Difference in AD/GT output for HaplotypeCaller GVCF vs VCF
Hi,
I've been trying to process some planarian whole genome sequencing data and wanted to take advantage of the CNN filtration tool. I initially did the multi-sample pipeline using HaplotypeCaller with the -ERC GVCF flag (first command below), but then wanted to go back and run the samples independently so they can be used for CNNScoreVariants. I noticed that some of the sites disagree between the HaplotypeCaller outputs in these two steps. For instance, here are some calls at the same site for the sample sample (JG1) from each of the two runs.
The single-sample GVCF has this line
dd_Smes_g4_1 45120 . C <NON_REF> . . END=45120 GT:DP:GQ:MIN_DP:PL 0/0:20:0:20:0,0,0
The merged VCF after using GenomicsDBImport and GenotypeGVCFs has this line, where JG1 is the first sample
dd_Smes_g4_1 45120 . C T 425.36 . AC=2;AF=0.5;AN=4;BaseQRankSum=4.81;DP=380;ExcessHet=0.9691;FS=1.04;InbreedingCoeff=-0.0185;MLEAC=5;MLEAF=1;MQ=39.98;MQRankSum=1.14;QD=7.33;ReadPosRankSum=1.38;SOR=0.965 GT:AD:DP:GQ:PGT:PID:PL:PS ./.:20,0:20:0:.:.:0,0,0:../.:20,0:20:0:.:.:0,0,283:. ./.:27,0:27:0:.:.:0,0,126:. ./.:30,0:30:0:.:.:0,0,0:. ./.:20,0:20:0:.:.:0,0,58:. ./.:27,0:27:0:.:.:0,0,0:../.:25,0:25:0:.:.:0,0,35:. 0|1:16,16:32:76:0|1:45091_T_C:283,0,76:45091 0|1:17,9:26:99:0|1:45091_T_C:137,0,104:45091 ./.:23,0:23:0:.:.:0,0,0:. ./.:23,0:23:0:.:.:0,0,0:. ./.:27,0:27:0:.:.:0,0,0:. ./.:20,0:20:0:.:.:0,0,105:. ./.:30,0:30:0:.:.:0,0,105:. ./.:27,0:27:0:.:.:0,0,0:.

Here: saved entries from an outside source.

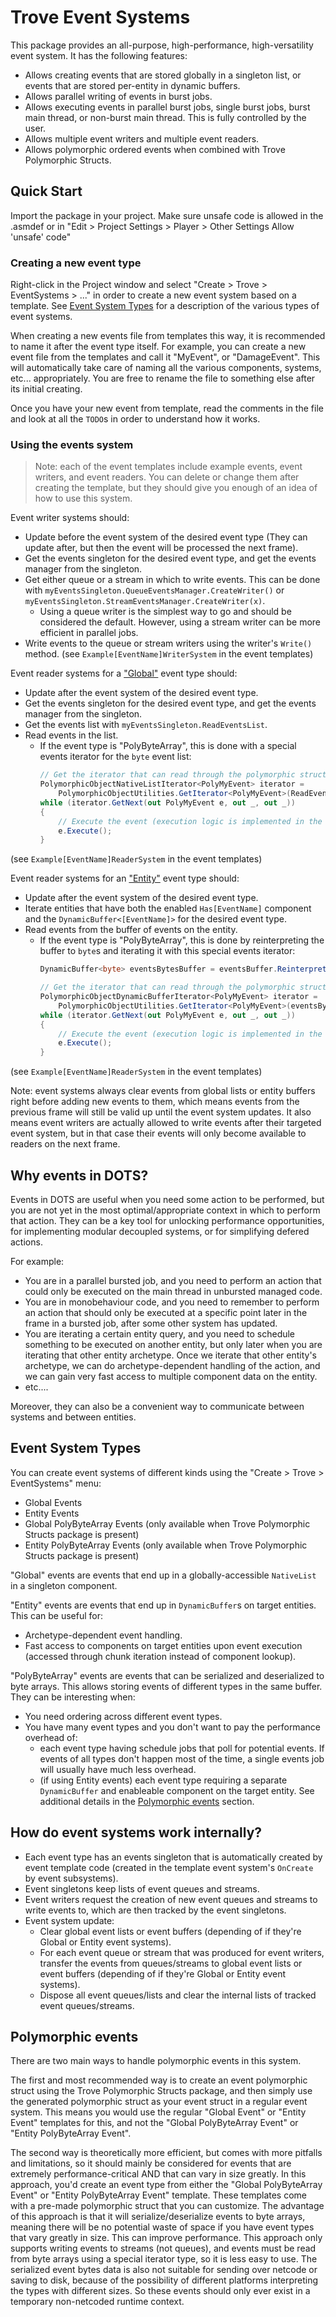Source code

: 
# Trove Event Systems

This package provides an all-purpose, high-performance, high-versatility event system. It has the following features:
- Allows creating events that are stored globally in a singleton list, or events that are stored per-entity in dynamic buffers.
- Allows parallel writing of events in burst jobs.
- Allows executing events in parallel burst jobs, single burst jobs, burst main thread, or non-burst main thread. This is fully controlled by the user.
- Allows multiple event writers and multiple event readers.
- Allows polymorphic ordered events when combined with Trove Polymorphic Structs.


## Quick Start

Import the package in your project. Make sure unsafe code is allowed in the .asmdef or in "Edit > Project Settings > Player > Other Settings Allow 'unsafe' code"


### Creating a new event type

Right-click in the Project window and select "Create > Trove > EventSystems > ..." in order to create a new event system based on a template. See [Event System Types](#event-system-types) for a description of the various types of event systems.

When creating a new events file from templates this way, it is recommended to name it after the event type itself. For example, you can create a new event file from the templates and call it "MyEvent", or "DamageEvent". This will automatically take care of naming all the various components, systems, etc... appropriately. You are free to rename the file to something else after its initial creating.

Once you have your new event from template, read the comments in the file and look at all the `TODO`s in order to understand how it works.


### Using the events system

> Note: each of the event templates include example events, event writers, and event readers. You can delete or change them after creating the template, but they should give you enough of an idea of how to use this system.

Event writer systems should:
* Update before the event system of the desired event type (They can update after, but then the event will be processed the next frame).
* Get the events singleton for the desired event type, and get the events manager from the singleton.
* Get either queue or a stream in which to write events. This can be done with `myEventsSingleton.QueueEventsManager.CreateWriter()` or `myEventsSingleton.StreamEventsManager.CreateWriter(x)`.
    * Using a queue writer is the simplest way to go and should be considered the default. However, using a stream writer can be more efficient in parallel jobs.
* Write events to the queue or stream writers using the writer's `Write()` method.
(see `Example[EventName]WriterSystem` in the event templates)

Event reader systems for a ["Global"](#global-vs-entity-events) event type should:
* Update after the event system of the desired event type.
* Get the events singleton for the desired event type, and get the events manager from the singleton.
* Get the events list with `myEventsSingleton.ReadEventsList`.
* Read events in the list.
    * If the event type is "PolyByteArray", this is done with a special events iterator for the `byte` event list:
        ```cs
        // Get the iterator that can read through the polymorphic structs of the list
        PolymorphicObjectNativeListIterator<PolyMyEvent> iterator = 
            PolymorphicObjectUtilities.GetIterator<PolyMyEvent>(ReadEventsList);
        while (iterator.GetNext(out PolyMyEvent e, out _, out _))
        {
            // Execute the event (execution logic is implemented in the event struct itself)
            e.Execute();
        }
        ```
(see `Example[EventName]ReaderSystem` in the event templates)

Event reader systems for an ["Entity"](#global-vs-entity-events) event type should:
* Update after the event system of the desired event type.
* Iterate entities that have both the enabled `Has[EventName]` component and the `DynamicBuffer<[EventName]>` for the desired event type.
* Read events from the buffer of events on the entity.
    * If the event type is "PolyByteArray", this is done by reinterpreting the buffer to `byte`s and iterating it with this special events iterator:
        ```cs
        DynamicBuffer<byte> eventsBytesBuffer = eventsBuffer.Reinterpret<byte>();

        // Get the iterator that can read through the polymorphic structs of the list
        PolymorphicObjectDynamicBufferIterator<PolyMyEvent> iterator = 
            PolymorphicObjectUtilities.GetIterator<PolyMyEvent>(eventsBytesBuffer);
        while (iterator.GetNext(out PolyMyEvent e, out _, out _))
        {
            // Execute the event (execution logic is implemented in the event struct itself)
            e.Execute();
        }
        ```
(see `Example[EventName]ReaderSystem` in the event templates)

Note: event systems always clear events from global lists or entity buffers right before adding new events to them, which means events from the previous frame will still be valid up until the event system updates. It also means event writers are actually allowed to write events after their targeted event system, but in that case their events will only become available to readers on the next frame.


## Why events in DOTS?

Events in DOTS are useful when you need some action to be performed, but you are not yet in the most optimal/appropriate context in which to perform that action. They can be a key tool for unlocking performance opportunities, for implementing modular decoupled systems, or for simplifying defered actions.

For example:
* You are in a parallel bursted job, and you need to perform an action that could only be executed on the main thread in unbursted managed code.
* You are in monobehaviour code, and you need to remember to perform an action that should only be executed at a specific point later in the frame in a bursted job, after some other system has updated.
* You are iterating a certain entity query, and you need to schedule something to be executed on another entity, but only later when you are iterating that other entity archetype. Once we iterate that other entity's archetype, we can do archetype-dependent handling of the action, and we can gain very fast access to multiple component data on the entity.
* etc....

Moreover, they can also be a convenient way to communicate between systems and between entities.


## Event System Types

You can create event systems of different kinds using the "Create > Trove > EventSystems" menu:
* Global Events
* Entity Events
* Global PolyByteArray Events (only available when Trove Polymorphic Structs package is present)
* Entity PolyByteArray Events (only available when Trove Polymorphic Structs package is present)

"Global" events are events that end up in a globally-accessible `NativeList` in a singleton component.

"Entity" events are events that end up in `DynamicBuffer`s on target entities. This can be useful for:
* Archetype-dependent event handling.
* Fast access to components on target entities upon event execution (accessed through chunk iteration instead of component lookup).

"PolyByteArray" events are events that can be serialized and deserialized to byte arrays. This allows storing events of different types in the same buffer. They can be interesting when:
* You need ordering across different event types.
* You have many event types and you don't want to pay the performance overhead of:
    * each event type having schedule jobs that poll for potential events. If events of all types don't happen most of the time, a single events job will usually have much less overhead.
    * (if using Entity events) each event type requiring a separate `DynamicBuffer` and enableable component on the target entity.
See additional details in the [Polymorphic events](#polymorphic-events) section.


## How do event systems work internally?

* Each event type has an events singleton that is automatically created by event template code (created in the template event system's `OnCreate` by event subsystems).
* Event singletons keep lists of event queues and streams.
* Event writers request the creation of new event queues and streams to write events to, which are then tracked by the event singletons.
* Event system update:
    * Clear global event lists or event buffers (depending of if they're Global or Entity event systems).
    * For each event queue or stream that was produced for event writers, transfer the events from queues/streams to global event lists or event buffers (depending of if they're Global or Entity event systems).
    * Dispose all event queues/lists and clear the internal lists of tracked event queues/streams.


## Polymorphic events

There are two main ways to handle polymorphic events in this system.

The first and most recommended way is to create an event polymorphic struct using the Trove Polymorphic Structs package, and then simply use the generated polymorphic struct as your event struct in a regular event system. This means you would use the regular "Global Event" or "Entity Event" templates for this, and not the "Global PolyByteArray Event" or "Entity PolyByteArray Event".

The second way is theoretically more efficient, but comes with more pitfalls and limitations, so it should mainly be considered for events that are extremely performance-critical AND that can vary in size greatly. In this approach, you'd create an event type from either the "Global PolyByteArray Event" or "Entity PolyByteArray Event" template. These templates come with a pre-made polymorphic struct that you can customize. The advantage of this approach is that it will serialize/deserialize events to byte arrays, meaning there will be no potential waste of space if you have event types that vary greatly in size. This can improve performance. This approach only supports writing events to streams (not queues), and events must be read from byte arrays using a special iterator type, so it is less easy to use. The serialized event bytes data is also not suitable for sending over netcode or saving to disk, because of the possibility of different platforms interpreting the types with different sizes. So these events should only ever exist in a temporary non-netcoded runtime context.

These two seem to totally agree on the allelic depth, total depth, and genotype of sample JG1, which makes sense. When I re-run JG1, without the -ERC GVCF flag, and providing a set of candidate variants (second command below) however, I find this line in the output
dd_Smes_g4_1 45120 . C T 160.64 . AC=1;AF=0.5;AN=2;BaseQRankSum=2.964;DP=20;ExcessHet=0;FS=0;MLEAC=1;MLEAF=0.5;MQ=39.41;MQRankSum=0.541;QD=8.03;ReadPosRankSum=-1.363;SOR=0.693 GT:AD:DP:GQ:PL 0/1:10,10:20:66:168,0,66
Somehow, although HaplotypeCaller is consistent in finding the depth to be 20, it has now assigned 10 reads to the alternate allele. Am I misinterpreting something or could this be some kind of bug?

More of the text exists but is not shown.